Night one was my second attempt at making sushi. While the food was tasty and I ate it quite happily, I have decided that I should leave sushi-making to everyone other than me. However,  I am getting a bit ahead of myself. To start my process, I grocery-shopped with the same kind of stunned euphoric covetousness that those kids in A Christmas Story had in front of the toy store window. Tuna, cucumbers, avocado, nori wrappers, sushi ginger – who knows where I would have stopped if I’d had a slightly larger grocery budget (ie a grocery budget at all). Back at home, I cooked rice, sliced cucumbers and avocados, thawed tuna and sliced it. I may have been dancing to a mix of Coheed and Cambria and Protest the Hero. It is a bit of a blur. Sushi rice was made with extra vinegar and sugar (I had made less rice than the recipe called for, since I was going to eat it all myself, then forgot when I made the sauce…) and fanned awkwardly with a plate. Finally, the moment of truth arrived and I arranged a roll. The damn thing wouldn’t stick. I gently squeezed it and rolled it about in the sushi mat, but it still threatened to unravel. Since I was starving, I shrugged, sliced the ungainly thing into ragged pieces, and set about making whatever it is you call those balls of sushi rice with things stuck on top of them. Again, my lack of skill stymied my attempts at creation. About three balls into this new process, I became sick of it. Sushi type 3 was undertaken with great success: scoop the rest of the sushi rice into a bowl and scatter the rest of the vegetables and fish across the top. I retired to the table with my grand (and terribly ugly) assortment of sushi… and ate it all. At some point, I forgot that I’d made somewhere between 2 and 3 cups of sushi rice, and simply kept eating. I only realized how much food I had eaten as I chased the last few grains around my bowl.

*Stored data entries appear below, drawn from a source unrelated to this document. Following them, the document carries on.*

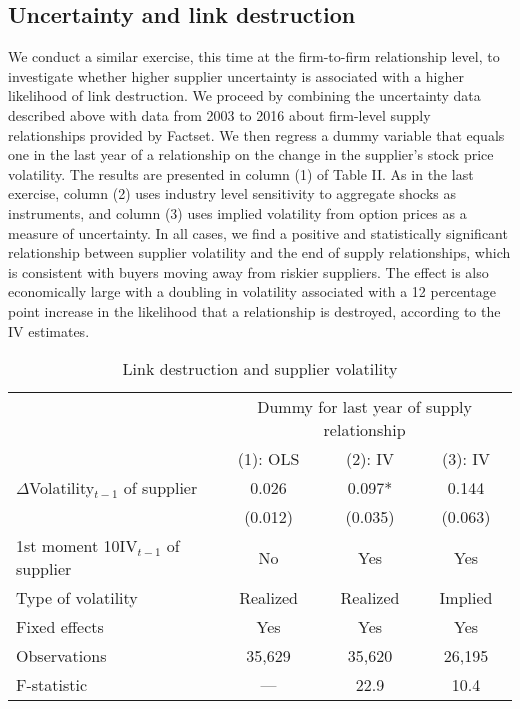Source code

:\documentclass[11pt]{article}
\theoremstyle{definition}
\begin{document}
	\subsection{Uncertainty and link destruction}
	We conduct a similar exercise, this time at the firm-to-firm relationship level, to investigate whether higher supplier uncertainty is associated with a higher likelihood of link destruction. We proceed by combining the uncertainty data described above with data from 2003 to 2016 about firm-level supply relationships provided by Factset. We then regress a dummy variable that equals one in the last year of a relationship on the change in the supplier’s stock price volatility. The results are presented in column (1) of Table II. As in the last exercise, column (2) uses industry level sensitivity to aggregate shocks as instruments, and column (3) uses implied volatility from option prices as a measure of uncertainty. In all cases, we find a positive and statistically significant relationship between supplier volatility and the end of supply relationships, which is consistent with buyers moving away from riskier suppliers. The effect is also economically large with a doubling in volatility associated with a 12 percentage point increase in the likelihood that a relationship is destroyed, according to the IV estimates.
	
	\begin{table}[ht]
		\centering
		\caption{Link destruction and supplier volatility}
		\begin{tabular}{lccc}
				\hline
				& \multicolumn{3}{c}{Dummy for last year of supply relationship} \\
				\cline{2-4}
				& (1): OLS & (2): IV & (3): IV \\
				\hline
				$\Delta$Volatility$_{t-1}$ of supplier & 0.026 & 0.097* & 0.144 \\
				& (0.012) & (0.035) & (0.063) \\
				1st moment 10IV$_{t-1}$ of supplier & No & Yes & Yes \\
				Type of volatility & Realized & Realized & Implied \\
				Fixed effects & Yes & Yes & Yes \\
				Observations & 35,629 & 35,620 & 26,195 \\
				F-statistic & --- & 22.9 & 10.4 \\
				\hline
		\end{tabular}
	\end{table}
	
\end{document}
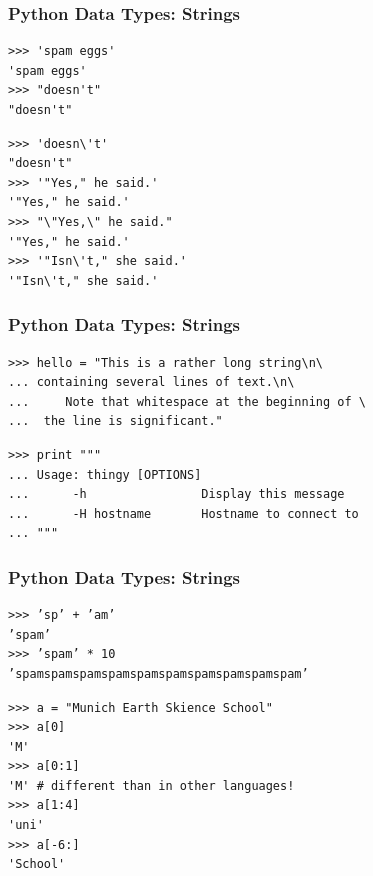 \documentclass[t,10pt,compress=false,usepdftitle=false]{beamer}
\begin{document}
\begin{frame}[fragile]
    \frametitle{Python Data Types: Strings}
    \begin{myColorBox}{0.9}{}
\begin{verbatim}
>>> 'spam eggs'
'spam eggs'
>>> "doesn't"
"doesn't"
\end{verbatim}
    \end{myColorBox}
    \pause
    \begin{myColorBox}{0.9}{}
\begin{verbatim}
>>> 'doesn\'t'
"doesn't"
>>> '"Yes," he said.'
'"Yes," he said.'
>>> "\"Yes,\" he said."
'"Yes," he said.'
>>> '"Isn\'t," she said.'
'"Isn\'t," she said.'
\end{verbatim}
    \end{myColorBox}
\end{frame}


\begin{frame}[fragile]
    \frametitle{Python Data Types: Strings}
    \begin{myColorBox}{0.9}{}
\begin{verbatim}
>>> hello = "This is a rather long string\n\
... containing several lines of text.\n\
...     Note that whitespace at the beginning of \
...  the line is significant."
\end{verbatim}
    \end{myColorBox}
    \pause
    \begin{myColorBox}{0.9}{}
\begin{verbatim}
>>> print """
... Usage: thingy [OPTIONS]
...      -h                Display this message
...      -H hostname       Hostname to connect to
... """
\end{verbatim}
    \end{myColorBox}
\end{frame}


\begin{frame}[fragile]
    \frametitle{Python Data Types: Strings}
    \begin{myColorBox}{0.9}{}
\begin{verbatim}
>>> ’sp’ + ’am’
’spam’
>>> ’spam’ * 10
’spamspamspamspamspamspamspamspamspamspam’
\end{verbatim}
    \end{myColorBox}
    \pause
    \begin{myColorBox}{0.9}{}
\begin{verbatim}
>>> a = "Munich Earth Skience School"
>>> a[0]
'M'
>>> a[0:1]
'M' # different than in other languages!
>>> a[1:4]
'uni'
>>> a[-6:]
'School'
\end{verbatim}
    \end{myColorBox}
\end{frame}
\end{document}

I couldn’t bend my body at all for the next half hour without putting painful pressure on my engorged stomach. It was amazing.

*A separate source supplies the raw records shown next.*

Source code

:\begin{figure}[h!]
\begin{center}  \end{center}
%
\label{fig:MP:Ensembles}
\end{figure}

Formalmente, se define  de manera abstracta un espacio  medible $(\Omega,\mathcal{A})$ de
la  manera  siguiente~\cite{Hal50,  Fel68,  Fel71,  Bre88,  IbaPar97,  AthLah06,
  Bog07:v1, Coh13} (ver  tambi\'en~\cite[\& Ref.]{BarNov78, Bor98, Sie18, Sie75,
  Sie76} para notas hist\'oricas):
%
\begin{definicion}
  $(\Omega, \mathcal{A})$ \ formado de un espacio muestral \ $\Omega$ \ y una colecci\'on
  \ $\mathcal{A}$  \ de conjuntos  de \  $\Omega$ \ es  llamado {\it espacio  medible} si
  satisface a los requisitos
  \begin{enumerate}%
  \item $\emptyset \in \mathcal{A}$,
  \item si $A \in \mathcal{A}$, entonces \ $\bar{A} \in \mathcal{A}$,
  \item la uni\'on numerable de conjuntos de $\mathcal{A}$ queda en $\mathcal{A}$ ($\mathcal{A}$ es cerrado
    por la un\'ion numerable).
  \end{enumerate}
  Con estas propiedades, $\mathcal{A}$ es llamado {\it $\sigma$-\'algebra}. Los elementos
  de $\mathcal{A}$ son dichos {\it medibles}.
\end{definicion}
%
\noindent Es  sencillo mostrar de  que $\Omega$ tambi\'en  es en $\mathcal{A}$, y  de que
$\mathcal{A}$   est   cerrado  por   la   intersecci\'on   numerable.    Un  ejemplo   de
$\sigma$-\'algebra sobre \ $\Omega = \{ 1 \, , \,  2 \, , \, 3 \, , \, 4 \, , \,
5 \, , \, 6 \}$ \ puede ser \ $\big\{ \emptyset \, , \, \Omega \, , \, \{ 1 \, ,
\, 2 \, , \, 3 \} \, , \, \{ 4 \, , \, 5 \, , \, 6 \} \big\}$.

Dish two of my Home Alone Cooking Extravaganza was a favorite combination of mine: meatloaf and mashed potatoes. Unlike the sushi, I didn’t even try to eat it all that day. It kept me happily fed with leftovers for the next two days. After reading (and drooling) over the Fine Cooking article on meatloaf, I undertook a very traditional meatloaf with a ketchup-brown sugar glaze, my favorite part of the meatloaf. Comfortably matched to it were my mashed potatoes, which are getting to be pretty consistently good, even if I do say so myself. So tasty.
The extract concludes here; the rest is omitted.